DATASET RECORDS: Begin
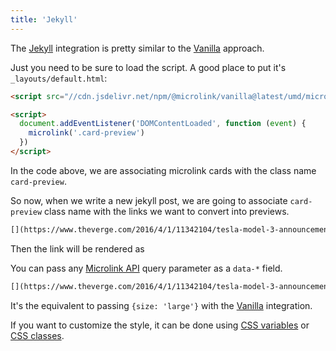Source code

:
 ```yaml
---
title: 'Jekyll'
---
```


The [Jekyll](https://jekyllrb.com/) integration is pretty similar to the [Vanilla](/docs/sdk/integrations/vanilla/) approach.

Just you need to be sure to load the script. A good place to put it's `_layouts/default.html`:

```html
<script src="//cdn.jsdelivr.net/npm/@microlink/vanilla@latest/umd/microlink.min.js"></script>

<script>
  document.addEventListener('DOMContentLoaded', function (event) {
    microlink('.card-preview')
  })
</script>
```

In the code above, we are associating microlink cards with the class name `card-preview`.

So now, when we write a new jekyll post, we are going to associate `card-preview` class name with the links we want to convert into previews.

```markdown
[](https://www.theverge.com/2016/4/1/11342104/tesla-model-3-announcement-photos){:.card-preview}
```

Then the link will be rendered as

<Microlink url='https://www.theverge.com/2016/4/1/11342104/tesla-model-3-announcement-photos' />

You can pass any [Microlink API](/docs/api/getting-started/overview) query parameter as a `data-*` field.

```markdown
[](https://www.theverge.com/2016/4/1/11342104/tesla-model-3-announcement-photos){:.card-preview data-size="large"}
```

It's the equivalent to passing `{size: 'large'}` with the [Vanilla](/docs/sdk/integrations/vanilla/) integration.

<Microlink url='https://www.theverge.com/2016/4/1/11342104/tesla-model-3-announcement-photos' size='large' />

If you want to customize the style, it can be done using [CSS variables](https://microlink.io/docs/sdk/getting-started/styling#css-variables) or [CSS classes](/docs/sdk/getting-started/styling#css-classes).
DATASET RECORDS: End
WORK ORDER
Take every line above carrying "name" and return it.

ANSWER FOR THE TASK
In the code above, we are associating microlink cards with the class name `card-preview`.
So now, when we write a new jekyll post, we are going to associate `card-preview` class name with the links we want to convert into previews.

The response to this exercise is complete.